Supplied records.
>>>>

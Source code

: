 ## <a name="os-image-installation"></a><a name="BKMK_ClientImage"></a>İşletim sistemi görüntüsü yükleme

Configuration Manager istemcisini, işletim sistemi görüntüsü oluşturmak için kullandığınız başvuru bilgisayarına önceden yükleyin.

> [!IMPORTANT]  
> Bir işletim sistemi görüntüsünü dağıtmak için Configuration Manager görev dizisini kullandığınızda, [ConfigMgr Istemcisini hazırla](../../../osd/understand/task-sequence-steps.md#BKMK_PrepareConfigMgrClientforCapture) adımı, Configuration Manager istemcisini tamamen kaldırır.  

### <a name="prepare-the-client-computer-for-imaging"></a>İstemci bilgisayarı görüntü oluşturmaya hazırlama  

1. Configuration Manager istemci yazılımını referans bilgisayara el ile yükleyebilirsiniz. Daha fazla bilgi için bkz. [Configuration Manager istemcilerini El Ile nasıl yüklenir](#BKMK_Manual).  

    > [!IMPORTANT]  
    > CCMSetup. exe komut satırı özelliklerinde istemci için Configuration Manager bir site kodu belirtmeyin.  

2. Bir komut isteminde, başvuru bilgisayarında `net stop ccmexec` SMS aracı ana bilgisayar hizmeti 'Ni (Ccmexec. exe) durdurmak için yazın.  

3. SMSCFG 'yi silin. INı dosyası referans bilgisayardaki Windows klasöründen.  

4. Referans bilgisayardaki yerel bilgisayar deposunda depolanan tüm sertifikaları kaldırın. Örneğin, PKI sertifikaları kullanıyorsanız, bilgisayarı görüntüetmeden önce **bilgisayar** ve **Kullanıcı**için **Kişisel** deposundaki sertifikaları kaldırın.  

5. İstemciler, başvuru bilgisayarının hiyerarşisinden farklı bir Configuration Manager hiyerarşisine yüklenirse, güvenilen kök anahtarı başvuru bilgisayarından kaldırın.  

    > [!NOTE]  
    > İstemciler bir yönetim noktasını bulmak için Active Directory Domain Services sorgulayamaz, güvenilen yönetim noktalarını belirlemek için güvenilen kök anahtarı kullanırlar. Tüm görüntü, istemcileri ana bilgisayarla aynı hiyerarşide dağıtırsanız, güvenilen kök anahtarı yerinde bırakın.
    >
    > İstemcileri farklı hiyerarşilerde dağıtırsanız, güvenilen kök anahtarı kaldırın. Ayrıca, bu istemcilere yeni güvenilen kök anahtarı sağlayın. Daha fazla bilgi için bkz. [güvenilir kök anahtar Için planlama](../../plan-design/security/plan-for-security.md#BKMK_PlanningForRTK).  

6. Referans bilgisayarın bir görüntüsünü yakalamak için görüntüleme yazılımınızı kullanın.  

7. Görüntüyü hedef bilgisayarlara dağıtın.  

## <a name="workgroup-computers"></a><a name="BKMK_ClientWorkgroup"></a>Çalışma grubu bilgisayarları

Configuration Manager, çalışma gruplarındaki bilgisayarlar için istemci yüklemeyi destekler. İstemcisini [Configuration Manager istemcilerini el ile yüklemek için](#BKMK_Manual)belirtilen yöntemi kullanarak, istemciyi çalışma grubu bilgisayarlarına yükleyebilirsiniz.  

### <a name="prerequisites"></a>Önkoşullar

<<<<

What to produce. The entries above hold the needed span. Transcribe exactly the lines from the one with "sistemi görüntüsü yükleme" to the one with "istemcisini tamamen kaldırır.", both included.

Answer below.
: ## <a name="os-image-installation"></a><a name="BKMK_ClientImage"></a>İşletim sistemi görüntüsü yükleme

Configuration Manager istemcisini, işletim sistemi görüntüsü oluşturmak için kullandığınız başvuru bilgisayarına önceden yükleyin.

> [!IMPORTANT]  
> Bir işletim sistemi görüntüsünü dağıtmak için Configuration Manager görev dizisini kullandığınızda, [ConfigMgr Istemcisini hazırla](../../../osd/understand/task-sequence-steps.md#BKMK_PrepareConfigMgrClientforCapture) adımı, Configuration Manager istemcisini tamamen kaldırır.  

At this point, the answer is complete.